Social distancing and other Covid-19 wellbeing laws are definitely part of the directions. Many distributors spent the weekend in preparation for their proposals. At least one engine manufacturer is suspected to want to perform their own on-site inspections at franchisees.
Automotive licensing offices are open Monday, so traders say new car purchasers can complete formalities for registration and ownership. Test centers may not, however, be available, so consumer vehicle buyers can have to wait before their vehicles are certified as roadworthy.

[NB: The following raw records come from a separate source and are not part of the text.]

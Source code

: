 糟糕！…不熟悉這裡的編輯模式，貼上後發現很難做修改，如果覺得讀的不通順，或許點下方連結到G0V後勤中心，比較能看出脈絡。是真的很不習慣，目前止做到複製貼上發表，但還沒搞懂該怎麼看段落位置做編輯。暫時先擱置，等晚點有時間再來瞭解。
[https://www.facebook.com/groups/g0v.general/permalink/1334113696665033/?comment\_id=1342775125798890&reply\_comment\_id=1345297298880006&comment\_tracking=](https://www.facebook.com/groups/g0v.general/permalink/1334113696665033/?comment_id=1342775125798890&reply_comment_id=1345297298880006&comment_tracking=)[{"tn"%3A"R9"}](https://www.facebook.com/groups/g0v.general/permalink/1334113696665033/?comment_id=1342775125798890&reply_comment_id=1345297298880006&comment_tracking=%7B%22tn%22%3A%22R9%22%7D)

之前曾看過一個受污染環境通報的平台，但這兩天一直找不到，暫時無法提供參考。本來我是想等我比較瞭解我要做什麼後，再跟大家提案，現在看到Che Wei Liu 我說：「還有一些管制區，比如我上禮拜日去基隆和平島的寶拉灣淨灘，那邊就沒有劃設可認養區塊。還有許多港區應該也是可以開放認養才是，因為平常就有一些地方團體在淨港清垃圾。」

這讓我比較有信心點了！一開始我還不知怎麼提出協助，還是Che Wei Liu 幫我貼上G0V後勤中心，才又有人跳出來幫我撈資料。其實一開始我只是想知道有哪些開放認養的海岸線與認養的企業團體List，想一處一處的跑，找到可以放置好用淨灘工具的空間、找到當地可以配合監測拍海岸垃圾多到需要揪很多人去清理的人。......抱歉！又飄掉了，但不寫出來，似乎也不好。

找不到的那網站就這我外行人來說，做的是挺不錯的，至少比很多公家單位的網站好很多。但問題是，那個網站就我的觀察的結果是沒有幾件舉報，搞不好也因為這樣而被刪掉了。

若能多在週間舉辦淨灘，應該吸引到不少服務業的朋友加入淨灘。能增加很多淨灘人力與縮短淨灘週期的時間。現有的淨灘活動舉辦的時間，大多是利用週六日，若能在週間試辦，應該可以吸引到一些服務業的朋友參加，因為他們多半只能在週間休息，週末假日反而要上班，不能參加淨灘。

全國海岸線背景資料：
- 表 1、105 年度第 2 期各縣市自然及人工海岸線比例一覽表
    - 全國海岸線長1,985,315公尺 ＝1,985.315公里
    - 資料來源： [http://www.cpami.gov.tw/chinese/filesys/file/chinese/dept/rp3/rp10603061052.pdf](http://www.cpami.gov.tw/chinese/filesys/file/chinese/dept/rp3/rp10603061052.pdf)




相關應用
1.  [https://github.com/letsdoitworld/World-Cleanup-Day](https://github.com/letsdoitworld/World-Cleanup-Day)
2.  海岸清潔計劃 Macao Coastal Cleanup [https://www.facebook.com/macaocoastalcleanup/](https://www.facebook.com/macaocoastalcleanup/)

Distributors can carry out emergency vehicle repairs. Routine operations in contracts and service agreements are not included.
Originally, dealers stood at the back of the Covid-19 line until heavy lobbying of the engine industry took them to the front. Car makers and parts suppliers who also return to work Monday claimed that if they didn’t have anything to sell, there was no point in creating vehicles for the local market.